After election, and before the absolute need to worry about re-election, politicians and ruling parties tend to forget all about leader branding. I get that this is the time to deliver on policy and actually get things done, not the time to run ads about yourself in media. But you can still act like a smart brand builder. Consider this week’s missed opportunity to build the global Trudeau brand:

The ratification of CETA

I’m over-simplifying things a bit here, but there are number of (global leader) brands out there right now who are vocally against free trade. Mr Trudeau’s first meeting with the most vocal of those brands went as well as it could have. Early signs are that if Trudeau doesn’t publicly embarrass the current leader of the World’s Most Powerful Nation (WMPN), he can promote differing policy for Canada. This, by the way, is something he learned from his father.

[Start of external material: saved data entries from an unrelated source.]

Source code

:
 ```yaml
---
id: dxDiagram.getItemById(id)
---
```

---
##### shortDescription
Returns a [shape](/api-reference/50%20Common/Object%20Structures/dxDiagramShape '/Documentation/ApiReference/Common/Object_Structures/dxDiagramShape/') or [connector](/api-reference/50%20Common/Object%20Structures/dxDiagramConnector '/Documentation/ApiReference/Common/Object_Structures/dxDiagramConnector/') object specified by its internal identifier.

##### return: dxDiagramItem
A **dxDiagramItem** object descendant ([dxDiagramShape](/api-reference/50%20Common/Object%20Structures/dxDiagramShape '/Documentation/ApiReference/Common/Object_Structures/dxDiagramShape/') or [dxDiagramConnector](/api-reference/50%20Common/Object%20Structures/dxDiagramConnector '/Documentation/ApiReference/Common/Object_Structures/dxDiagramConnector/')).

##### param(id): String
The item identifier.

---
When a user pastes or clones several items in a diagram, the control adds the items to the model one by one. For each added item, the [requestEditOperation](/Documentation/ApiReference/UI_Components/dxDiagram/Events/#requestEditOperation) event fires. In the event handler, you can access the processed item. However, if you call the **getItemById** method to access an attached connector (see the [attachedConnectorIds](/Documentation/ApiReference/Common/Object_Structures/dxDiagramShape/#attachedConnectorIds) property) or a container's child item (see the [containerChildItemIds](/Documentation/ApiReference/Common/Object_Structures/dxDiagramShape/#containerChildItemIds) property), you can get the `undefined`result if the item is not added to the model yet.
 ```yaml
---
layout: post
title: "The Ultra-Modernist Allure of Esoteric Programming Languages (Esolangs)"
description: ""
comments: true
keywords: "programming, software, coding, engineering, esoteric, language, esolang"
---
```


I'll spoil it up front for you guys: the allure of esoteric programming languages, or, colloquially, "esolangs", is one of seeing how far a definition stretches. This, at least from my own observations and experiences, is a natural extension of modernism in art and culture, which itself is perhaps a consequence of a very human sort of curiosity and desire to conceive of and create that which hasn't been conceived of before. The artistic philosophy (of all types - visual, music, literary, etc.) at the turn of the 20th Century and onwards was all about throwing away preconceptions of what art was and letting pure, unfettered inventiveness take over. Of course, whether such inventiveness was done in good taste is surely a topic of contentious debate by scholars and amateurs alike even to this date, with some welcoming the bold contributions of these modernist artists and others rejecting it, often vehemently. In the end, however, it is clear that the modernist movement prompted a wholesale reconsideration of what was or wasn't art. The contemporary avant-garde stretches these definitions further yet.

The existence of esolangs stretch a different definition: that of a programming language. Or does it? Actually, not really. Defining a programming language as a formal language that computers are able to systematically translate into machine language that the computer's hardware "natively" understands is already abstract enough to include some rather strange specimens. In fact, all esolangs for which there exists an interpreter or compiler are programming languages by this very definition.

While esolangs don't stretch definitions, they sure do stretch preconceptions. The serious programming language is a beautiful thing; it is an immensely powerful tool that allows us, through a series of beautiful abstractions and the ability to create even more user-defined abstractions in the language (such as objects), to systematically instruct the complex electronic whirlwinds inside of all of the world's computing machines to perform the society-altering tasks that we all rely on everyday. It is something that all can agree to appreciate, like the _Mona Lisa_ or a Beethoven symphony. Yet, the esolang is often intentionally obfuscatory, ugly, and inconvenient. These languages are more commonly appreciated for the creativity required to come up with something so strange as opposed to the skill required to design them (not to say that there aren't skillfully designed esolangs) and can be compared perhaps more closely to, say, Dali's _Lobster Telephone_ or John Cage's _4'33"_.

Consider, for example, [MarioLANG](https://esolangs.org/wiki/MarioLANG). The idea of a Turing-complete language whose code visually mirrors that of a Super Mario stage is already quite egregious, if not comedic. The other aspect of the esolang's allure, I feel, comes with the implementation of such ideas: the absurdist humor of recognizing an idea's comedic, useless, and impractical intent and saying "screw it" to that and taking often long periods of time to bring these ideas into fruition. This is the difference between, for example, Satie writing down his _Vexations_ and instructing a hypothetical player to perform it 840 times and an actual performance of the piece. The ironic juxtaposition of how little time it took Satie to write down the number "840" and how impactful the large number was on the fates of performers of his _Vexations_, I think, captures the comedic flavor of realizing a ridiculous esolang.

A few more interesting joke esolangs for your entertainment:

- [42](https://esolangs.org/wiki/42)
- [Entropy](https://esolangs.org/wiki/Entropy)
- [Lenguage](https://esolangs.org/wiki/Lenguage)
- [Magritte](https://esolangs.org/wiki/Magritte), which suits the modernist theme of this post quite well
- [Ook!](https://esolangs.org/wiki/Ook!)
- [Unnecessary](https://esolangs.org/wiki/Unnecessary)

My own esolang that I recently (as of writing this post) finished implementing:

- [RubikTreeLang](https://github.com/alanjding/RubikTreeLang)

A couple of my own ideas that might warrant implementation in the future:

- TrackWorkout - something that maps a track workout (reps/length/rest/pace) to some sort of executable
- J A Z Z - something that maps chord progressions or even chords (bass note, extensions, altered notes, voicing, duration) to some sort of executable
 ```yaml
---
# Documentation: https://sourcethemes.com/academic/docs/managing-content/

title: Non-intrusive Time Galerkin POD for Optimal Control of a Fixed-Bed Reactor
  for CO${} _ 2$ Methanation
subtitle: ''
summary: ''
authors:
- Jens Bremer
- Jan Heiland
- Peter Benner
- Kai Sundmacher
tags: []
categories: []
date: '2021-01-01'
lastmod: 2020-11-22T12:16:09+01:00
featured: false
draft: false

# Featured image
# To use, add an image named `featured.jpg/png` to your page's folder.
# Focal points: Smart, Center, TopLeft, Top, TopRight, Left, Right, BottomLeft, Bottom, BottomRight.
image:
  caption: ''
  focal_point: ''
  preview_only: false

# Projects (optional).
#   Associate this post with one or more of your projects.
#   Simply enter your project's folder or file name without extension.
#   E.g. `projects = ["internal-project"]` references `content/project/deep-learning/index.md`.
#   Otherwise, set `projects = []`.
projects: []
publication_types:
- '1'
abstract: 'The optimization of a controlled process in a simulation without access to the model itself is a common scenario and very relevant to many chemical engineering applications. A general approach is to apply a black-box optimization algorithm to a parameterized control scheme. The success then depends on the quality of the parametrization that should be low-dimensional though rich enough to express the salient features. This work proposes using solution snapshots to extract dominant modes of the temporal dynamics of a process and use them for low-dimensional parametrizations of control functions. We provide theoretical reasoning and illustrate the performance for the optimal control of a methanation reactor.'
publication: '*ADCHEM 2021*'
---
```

What Justin Trudeau should have done this week, to better promote his global brand, is acknowledge and thank the originators of Canada’s side of the agreement. That started in 2009, not under his leadership nor by his party. It was the other guys. The opposition. The guy you beat.

Bipartisan politics is killing the progress of WMPN and it’s hurting other democracies, including Canada. Be the leader who demonstrates—rather than just says—that politics should be about doing the right thing for the country and its people rather than his/her party.

Notes and references:

  1. Susan Krashinsky, “The ad agency behind Trudeau’s winning campaign”, The Globe and Mail, Oct 22, 2015.